A and B can complete a task in 70 days. B and C can complete it in 52.5 days while C and A can do the same task together in 42 days. How many days will each of A, B and C take to complete the task individually?

To solve the problem, we need to determine how many days each of A, B, and C will take to complete the task individually.
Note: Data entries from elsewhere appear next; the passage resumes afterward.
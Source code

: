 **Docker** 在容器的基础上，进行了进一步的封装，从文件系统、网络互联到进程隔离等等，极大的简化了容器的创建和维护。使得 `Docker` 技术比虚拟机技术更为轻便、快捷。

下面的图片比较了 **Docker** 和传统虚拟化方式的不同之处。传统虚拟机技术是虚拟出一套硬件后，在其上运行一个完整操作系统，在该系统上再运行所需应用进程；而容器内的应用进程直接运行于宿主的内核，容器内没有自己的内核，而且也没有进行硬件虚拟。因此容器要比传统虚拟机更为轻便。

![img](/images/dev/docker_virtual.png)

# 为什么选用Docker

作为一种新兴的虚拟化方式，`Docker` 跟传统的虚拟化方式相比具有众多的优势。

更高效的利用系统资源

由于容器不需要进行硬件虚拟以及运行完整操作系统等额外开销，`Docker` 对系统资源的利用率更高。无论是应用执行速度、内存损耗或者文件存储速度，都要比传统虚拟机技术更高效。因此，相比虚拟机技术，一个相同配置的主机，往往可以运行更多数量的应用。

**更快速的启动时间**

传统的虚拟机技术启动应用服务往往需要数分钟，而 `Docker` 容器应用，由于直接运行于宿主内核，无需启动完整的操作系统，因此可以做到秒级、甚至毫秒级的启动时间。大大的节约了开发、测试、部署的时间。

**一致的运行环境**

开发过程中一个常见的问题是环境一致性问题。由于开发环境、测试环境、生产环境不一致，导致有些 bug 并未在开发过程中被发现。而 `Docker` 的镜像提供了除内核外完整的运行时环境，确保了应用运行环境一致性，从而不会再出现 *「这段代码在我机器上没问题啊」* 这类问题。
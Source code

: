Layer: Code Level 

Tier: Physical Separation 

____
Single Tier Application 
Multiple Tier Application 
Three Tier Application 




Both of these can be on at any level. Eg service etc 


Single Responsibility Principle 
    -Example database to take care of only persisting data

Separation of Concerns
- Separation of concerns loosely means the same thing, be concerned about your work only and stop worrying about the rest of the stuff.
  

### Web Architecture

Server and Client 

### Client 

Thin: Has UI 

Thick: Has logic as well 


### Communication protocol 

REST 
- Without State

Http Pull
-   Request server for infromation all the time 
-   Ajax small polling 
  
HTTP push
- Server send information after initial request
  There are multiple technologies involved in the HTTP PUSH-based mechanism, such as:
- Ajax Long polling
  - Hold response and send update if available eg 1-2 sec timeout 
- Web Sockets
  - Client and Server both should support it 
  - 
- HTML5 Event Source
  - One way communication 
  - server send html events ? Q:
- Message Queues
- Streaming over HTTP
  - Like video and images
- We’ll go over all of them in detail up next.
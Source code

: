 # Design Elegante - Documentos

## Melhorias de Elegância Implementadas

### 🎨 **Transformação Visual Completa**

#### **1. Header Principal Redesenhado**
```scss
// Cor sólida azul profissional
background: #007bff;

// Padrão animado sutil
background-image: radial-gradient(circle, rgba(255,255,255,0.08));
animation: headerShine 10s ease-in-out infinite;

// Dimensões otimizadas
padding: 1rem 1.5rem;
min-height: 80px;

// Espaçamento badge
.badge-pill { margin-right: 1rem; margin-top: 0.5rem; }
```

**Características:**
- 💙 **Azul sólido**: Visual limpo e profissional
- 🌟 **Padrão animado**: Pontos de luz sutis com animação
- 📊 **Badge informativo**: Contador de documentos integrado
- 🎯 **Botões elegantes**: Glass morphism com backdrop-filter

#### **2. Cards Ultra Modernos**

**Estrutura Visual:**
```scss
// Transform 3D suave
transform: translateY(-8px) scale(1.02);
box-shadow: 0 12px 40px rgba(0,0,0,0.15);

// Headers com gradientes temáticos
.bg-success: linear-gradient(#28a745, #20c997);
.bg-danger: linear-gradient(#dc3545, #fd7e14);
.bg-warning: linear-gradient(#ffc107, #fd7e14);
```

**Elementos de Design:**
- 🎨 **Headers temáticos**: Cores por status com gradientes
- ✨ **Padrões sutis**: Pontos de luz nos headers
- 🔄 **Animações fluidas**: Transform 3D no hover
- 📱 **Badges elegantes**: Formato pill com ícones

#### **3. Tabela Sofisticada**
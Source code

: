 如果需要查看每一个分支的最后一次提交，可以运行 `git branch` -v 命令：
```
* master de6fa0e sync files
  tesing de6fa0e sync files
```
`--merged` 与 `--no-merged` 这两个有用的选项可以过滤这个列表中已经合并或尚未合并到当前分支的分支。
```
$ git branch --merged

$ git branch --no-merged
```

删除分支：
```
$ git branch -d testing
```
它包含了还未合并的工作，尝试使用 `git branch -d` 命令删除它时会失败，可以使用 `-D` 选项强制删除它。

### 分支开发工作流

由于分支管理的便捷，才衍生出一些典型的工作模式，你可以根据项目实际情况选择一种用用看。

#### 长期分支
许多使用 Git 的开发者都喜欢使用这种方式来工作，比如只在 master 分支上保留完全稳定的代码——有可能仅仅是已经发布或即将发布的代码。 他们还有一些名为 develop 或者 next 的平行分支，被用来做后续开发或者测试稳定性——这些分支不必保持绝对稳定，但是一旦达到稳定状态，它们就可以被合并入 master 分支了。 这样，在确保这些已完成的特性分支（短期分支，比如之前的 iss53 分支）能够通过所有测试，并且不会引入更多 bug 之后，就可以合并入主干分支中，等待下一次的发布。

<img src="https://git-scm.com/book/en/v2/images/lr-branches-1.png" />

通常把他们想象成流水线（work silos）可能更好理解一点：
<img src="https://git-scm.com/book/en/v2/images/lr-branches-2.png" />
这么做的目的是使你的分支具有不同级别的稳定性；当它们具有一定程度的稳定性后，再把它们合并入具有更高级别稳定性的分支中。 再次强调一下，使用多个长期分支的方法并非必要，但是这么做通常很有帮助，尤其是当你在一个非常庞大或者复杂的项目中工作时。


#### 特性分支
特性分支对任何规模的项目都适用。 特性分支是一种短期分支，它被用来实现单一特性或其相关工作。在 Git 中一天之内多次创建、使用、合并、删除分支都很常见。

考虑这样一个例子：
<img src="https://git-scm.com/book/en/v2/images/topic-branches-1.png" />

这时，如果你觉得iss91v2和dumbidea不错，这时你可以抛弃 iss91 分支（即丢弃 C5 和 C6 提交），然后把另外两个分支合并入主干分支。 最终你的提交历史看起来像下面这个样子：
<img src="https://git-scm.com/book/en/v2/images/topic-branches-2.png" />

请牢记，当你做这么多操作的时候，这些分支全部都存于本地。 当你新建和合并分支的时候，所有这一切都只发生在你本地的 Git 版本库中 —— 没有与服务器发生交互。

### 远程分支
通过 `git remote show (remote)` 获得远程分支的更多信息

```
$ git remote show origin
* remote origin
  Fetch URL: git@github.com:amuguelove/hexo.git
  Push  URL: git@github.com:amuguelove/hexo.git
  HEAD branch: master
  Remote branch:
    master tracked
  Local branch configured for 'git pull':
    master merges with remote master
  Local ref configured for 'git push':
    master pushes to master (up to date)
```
We can set up equations based on the information provided. ### Step 1: Define the work rates Let: - A's work rate = \( \frac{1}{a} \) (A completes the work in 'a' days) - B's work rate = \( \frac{1}{b} \) (B completes the work in 'b' days) - C's work rate = \( \frac{1}{c} \) (C completes the work in 'c' days) ### Step 2: Set up the equations based on the given information 1. A and B together can complete the work in 70 days: \[ \frac{1}{a} + \frac{1}{b} = \frac{1}{70} \quad \text{(Equation 1)} \] 2. B and C together can complete the work in 52.5 days: \[ \frac{1}{b} + \frac{1}{c} = \frac{1}{52.5} \quad \text{(Equation 2)} \] 3. C and A together can complete the work in 42 days: \[ \frac{1}{c} + \frac{1}{a} = \frac{1}{42} \quad \text{(Equation 3)} \] ### Step 3: Solve the equations To solve these equations, we can express each equation in terms of a common variable. From Equation 1: \[ \frac{1}{a} + \frac{1}{b} = \frac{1}{70} \implies \frac{b + a}{ab} = \frac{1}{70} \implies 70(a + b) = ab \quad \text{(1)} \] From Equation 2: \[ \frac{1}{b} + \frac{1}{c} = \frac{1}{52.5} \implies \frac{c + b}{bc} = \frac{1}{52.5} \implies 52.5(b + c) = bc \quad \text{(2)} \] From Equation 3: \[ \frac{1}{c} + \frac{1}{a} = \frac{1}{42} \implies \frac{a + c}{ac} = \frac{1}{42} \implies 42(c + a) = ac \quad \text{(3)} \] ### Step 4: Express one variable in terms of others From Equation (1): \[ ab - 70a - 70b = 0 \implies ab = 70a + 70b \quad \text{(4)} \] From Equation (2): \[ bc - 52.5b - 52.5c = 0 \implies bc = 52.5b + 52.5c \quad \text{(5)} \] From Equation (3): \[ ac - 42c - 42a = 0 \implies ac = 42c + 42a \quad \text{(6)} \] ### Step 5: Solve the system of equations Now we can solve these equations simultaneously. We can substitute the expressions from one equation into another to find the values of a, b, and c. After solving the equations, we find: - A's time \( a = 105 \) days - B's time \( b = 70 \) days - C's time \( c = 42 \) days ### Final Answer - A takes 105 days to complete the task individually. - B takes 70 days to complete the task individually. - C takes 42 days to complete the task individually.